Except in cases when fees are good. Then they actually improve returns — by as much as 3.27 percentage points a year.

Confused? That’s understandable, because recent research by three academics counters the common wisdom. It shows that a certain type of fee, the redemption fee, can improve some funds’ results by discouraging short-term investing. Funds that invest in small- and micro-capitalization stocks got the biggest benefit, while the fees did little to improve results of funds investing in large-cap stocks.

In their paper Redemption Fees: Reward for Punishment, the three professors report that redemption fees reduce some funds’ turnover, or the pace at which shares are bought and redeemed by investors. Heavy turnover can force managers to buy and sell stocks at inopportune times.
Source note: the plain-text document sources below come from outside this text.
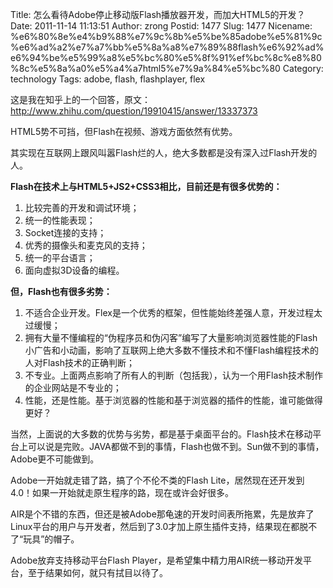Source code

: Title: 怎么看待Adobe停止移动版Flash播放器开发，而加大HTML5的开发？
Date: 2011-11-14 11:13:51
Author: zrong
Postid: 1477
Slug: 1477
Nicename: %e6%80%8e%e4%b9%88%e7%9c%8b%e5%be%85adobe%e5%81%9c%e6%ad%a2%e7%a7%bb%e5%8a%a8%e7%89%88flash%e6%92%ad%e6%94%be%e5%99%a8%e5%bc%80%e5%8f%91%ef%bc%8c%e8%80%8c%e5%8a%a0%e5%a4%a7html5%e7%9a%84%e5%bc%80
Category: technology
Tags: adobe, flash, flashplayer, flex

这是我在知乎上的一个回答，原文：<http://www.zhihu.com/question/19910415/answer/13337373>

HTML5势不可挡，但Flash在视频、游戏方面依然有优势。

其实现在互联网上跟风叫嚣Flash烂的人，绝大多数都是没有深入过Flash开发的人。

**Flash在技术上与HTML5+JS2+CSS3相比，目前还是有很多优势的：**

1.  比较完善的开发和调试环境；
2.  统一的性能表现；
3.  Socket连接的支持；
4.  优秀的摄像头和麦克风的支持；
5.  统一的平台语言；
6.  面向虚拟3D设备的编程。

**但，Flash也有很多劣势：**<!--more-->

1.  不适合企业开发。Flex是一个优秀的框架，但性能始终差强人意，开发过程太过缓慢；
2.  拥有大量不懂编程的“伪程序员和伪闪客”编写了大量影响浏览器性能的Flash小广告和小动画，影响了互联网上绝大多数不懂技术和不懂Flash编程技术的人对Flash技术的正确判断；
3.  不专业。上面两点影响了所有人的判断（包括我），认为一个用Flash技术制作的企业网站是不专业的；
4.  性能，还是性能。基于浏览器的性能和基于浏览器的插件的性能，谁可能做得更好？

当然，上面说的大多数的优势与劣势，都是基于桌面平台的。Flash技术在移动平台上可以说是完败。JAVA都做不到的事情，Flash也做不到。Sun做不到的事情，Adobe更不可能做到。

Adobe一开始就走错了路，搞了个不伦不类的Flash
Lite，居然现在还开发到4.0！如果一开始就走原生程序的路，现在或许会好很多。

AIR是个不错的东西，但还是被Adobe那龟速的开发时间表所拖累，先是放弃了Linux平台的用户与开发者，然后到了3.0才加上原生插件支持，结果现在都脱不了“玩具”的帽子。

Adobe放弃支持移动平台Flash
Player，是希望集中精力用AIR统一移动开发平台，至于结果如何，就只有拭目以待了。

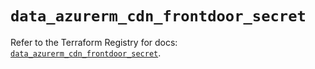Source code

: # `data_azurerm_cdn_frontdoor_secret`

Refer to the Terraform Registry for docs: [`data_azurerm_cdn_frontdoor_secret`](https://registry.terraform.io/providers/hashicorp/azurerm/3.112.0/docs/data-sources/cdn_frontdoor_secret).
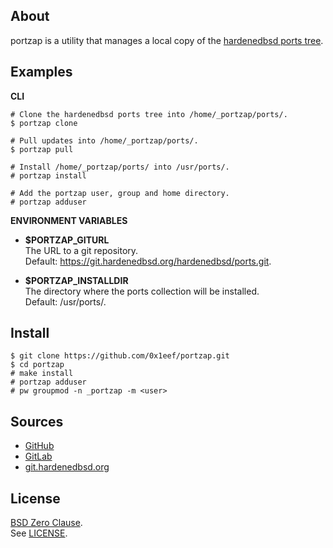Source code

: ## About

portzap is a utility that manages a local copy of the
[hardenedbsd ports tree](https://git.hardenedbsd.org/hardenedbsd/ports).

## Examples

**CLI**

    # Clone the hardenedbsd ports tree into /home/_portzap/ports/.
    $ portzap clone

    # Pull updates into /home/_portzap/ports/.
    $ portzap pull

    # Install /home/_portzap/ports/ into /usr/ports/.
    # portzap install

    # Add the portzap user, group and home directory.
    # portzap adduser

**ENVIRONMENT VARIABLES**

* __$PORTZAP\_GITURL__ <br>
  The URL to a git repository.  <br>
  Default: https://git.hardenedbsd.org/hardenedbsd/ports.git.

* __$PORTZAP\_INSTALLDIR__ <br>
  The directory where the ports collection will be installed. <br>
  Default: /usr/ports/.

## Install

    $ git clone https://github.com/0x1eef/portzap.git
    $ cd portzap
    # make install
    # portzap adduser
    # pw groupmod -n _portzap -m <user>

## Sources

* [GitHub](https://github.com/0x1eef/portzap)
* [GitLab](https://gitlab.com/0x1eef/portzap)
* [git.hardenedbsd.org](https://git.hardenedbsd.org/0x1eef/portzap)

## License

[BSD Zero Clause](https://choosealicense.com/licenses/0bsd/). <br>
See [LICENSE](./LICENSE).
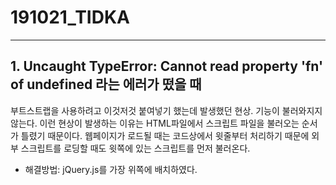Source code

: # 191021_TIDKA
<hr>

## 1. Uncaught TypeError: Cannot read property 'fn' of undefined 라는 에러가 떴을 때
부트스트랩을 사용하려고 이것저것 붙여넣기 했는데 발생했던 현상. 기능이 불러와지지 않는다. 이런 현상이 발생하는 이유는
HTML파일에서 스크립트 파일을 불러오는 순서가 틀렸기 때문이다.
웹페이지가 로드될 때는 코드상에서 윗줄부터 처리하기 때문에 외부 스크립트를 로딩할 때도 윗쪽에 있는 스크립트를 먼저 불러온다.

- 해결방법: jQuery.js를 가장 위쪽에 배치하였다.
Less turnover allows them to be more judicious.

Funds with high turnover also have to maintain large cash reserves for redemptions, reducing money available for investment. And they incur larger transaction costs, such as commissions. While the study did not address the issue, high turnover can also trigger bigger tax bills.

The paper’s authors are Michael S. Finke and David Nanigian of Texas Tech University, and William Waller of the University of North Carolina at Chapel Hill.
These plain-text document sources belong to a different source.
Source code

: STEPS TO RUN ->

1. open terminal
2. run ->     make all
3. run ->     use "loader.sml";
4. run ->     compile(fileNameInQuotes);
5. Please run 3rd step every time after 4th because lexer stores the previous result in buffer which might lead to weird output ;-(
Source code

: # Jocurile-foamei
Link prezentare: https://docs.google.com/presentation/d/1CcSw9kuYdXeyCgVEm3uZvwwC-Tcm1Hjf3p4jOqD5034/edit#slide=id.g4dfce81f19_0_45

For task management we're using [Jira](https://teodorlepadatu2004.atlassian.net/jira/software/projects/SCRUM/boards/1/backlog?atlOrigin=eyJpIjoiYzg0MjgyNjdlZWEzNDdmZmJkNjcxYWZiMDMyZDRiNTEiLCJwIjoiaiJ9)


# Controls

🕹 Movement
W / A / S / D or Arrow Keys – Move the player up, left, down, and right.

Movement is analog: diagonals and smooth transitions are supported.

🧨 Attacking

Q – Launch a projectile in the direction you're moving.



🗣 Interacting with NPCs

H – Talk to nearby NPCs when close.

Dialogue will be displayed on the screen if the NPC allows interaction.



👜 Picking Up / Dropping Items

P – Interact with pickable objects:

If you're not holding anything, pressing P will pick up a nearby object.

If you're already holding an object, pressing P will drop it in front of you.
Redemption fees are charged to investors who redeem shares shortly after buying them. Many funds, for example, charge a fee equal to 2% of the sales proceeds of any shares held for less than two months. The fee is meant to discourage in-and-out trading by speculators, which many fund companies believe is harmful to long-term investors.

The researchers studied more than 5,000 funds, finding that redemption fees grew in popularity during the past decade. Only 7.7% of funds had such fees in 2003. By 2007 about 25% of funds had them.
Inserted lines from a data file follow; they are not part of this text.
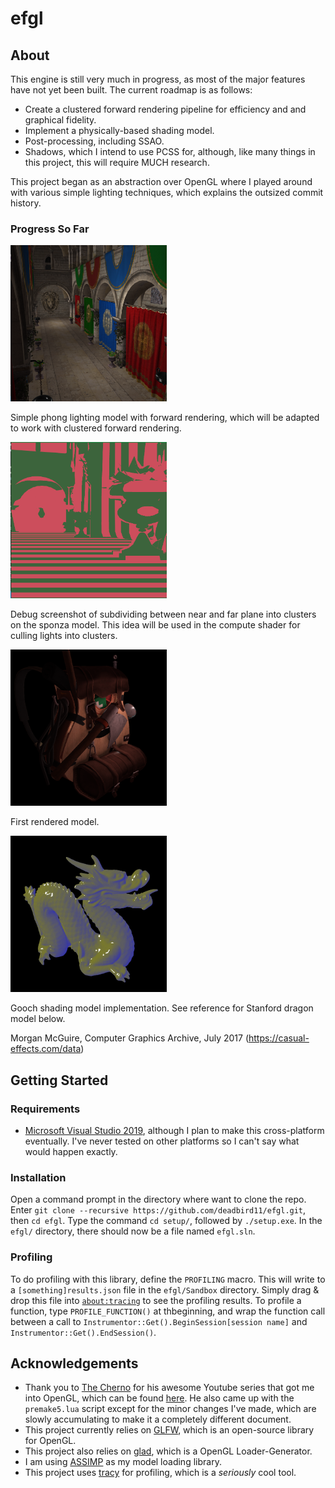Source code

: # efgl
## About
This engine is still very much in progress, as most of the major features have not yet been built. The current roadmap is as follows:

* Create a clustered forward rendering pipeline for efficiency and and graphical fidelity.
* Implement a physically-based shading model.
* Post-processing, including SSAO. 
* Shadows, which I intend to use PCSS for, although, like many things in this project, this will require MUCH research.

This project began as an abstraction over OpenGL where I played around with various simple lighting techniques, which explains the outsized commit history.

### Progress So Far

<img src="progress/phong_demo.PNG" width="250" height="250" />

Simple phong lighting model with forward rendering, which will be adapted to work with clustered forward rendering.

<img src="progress/subdiv_demo.PNG" width="250" height="250" />

Debug screenshot of subdividing between near and far plane into clusters on the sponza model. This idea will be used in the compute shader for culling lights into clusters. 

<img src="progress/first_model_render.PNG" width="250" height="250" />   

First rendered model.  

<img src="progress/gooch_shading.PNG" width="250" height="250" />

Gooch shading model implementation. See reference for Stanford dragon model below.

Morgan McGuire, Computer Graphics Archive, July 2017 (https://casual-effects.com/data)

## Getting Started
### Requirements
* [Microsoft Visual Studio 2019](https://visualstudio.microsoft.com/vs/), although I plan to make this cross-platform eventually. I've never tested on other platforms so I can't say what would happen exactly.
### Installation
Open a command prompt in the directory where want to clone the repo. Enter `git clone --recursive https://github.com/deadbird11/efgl.git`, then `cd efgl`. Type the command `cd setup/`, followed by `./setup.exe`. In the `efgl/` directory, there should now be a file named `efgl.sln`.   
### Profiling
To do profiling with this library, define the `PROFILING` macro. This will write to a `[something]results.json` file in the `efgl/Sandbox` directory. Simply drag & drop this file into [`about:tracing`](chrome://tracing) to see the profiling results. To profile a function, type `PROFILE_FUNCTION()` at thbeginning, and wrap the function call between a call to `Instrumentor::Get().BeginSession[session name]` and `Instrumentor::Get().EndSession()`.
## Acknowledgements
* Thank you to [The Cherno](https://github.com/TheCherno) for his awesome Youtube series that got me into OpenGL, which can be found [here](https://www.youtube.com/watch?v=W3gAzLwfIP0&list=PLlrATfBNZ98foTJPJ_Ev03o2oq3-GGOS2). He also came up with the `premake5.lua` script except for the minor changes I've made, which are slowly accumulating to make it a completely different document.
* This project currently relies on [GLFW](https://www.glfw.org/), which is an open-source library for OpenGL.    
* This project also relies on [glad](https://github.com/Dav1dde/glad), which is a OpenGL Loader-Generator.
* I am using [ASSIMP](https://www.assimp.org/) as my model loading library.
* This project uses [tracy](https://github.com/wolfpld/tracy) for profiling, which is a *seriously* cool tool.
In 2007, about 78% of funds that had redemption fees charged 2%, the maximum allowed by federal regulation. Nearly 87% of funds with fees imposed holding periods of three months or less.

The fees are most common in funds that are smaller and those that invest in small-company stocks, which tend to be less liquid than large-company stocks. Low liquidity often results in larger spreads between bid and asked prices, raising the costs of frequent buying and selling.

The larger the fee and the longer the holding period, the more likely the fund will outperform similar funds without fees, the researchers found. Funds charging the maximum 2% fee for a holding period longer than two months beat their no-fee peers by 3.27 percentage points a year.

“Mutual fund redemption fees can protect long-term investors by imposing a penalty on investors who reduce fund performance by trading frequently,” the researchers conclude.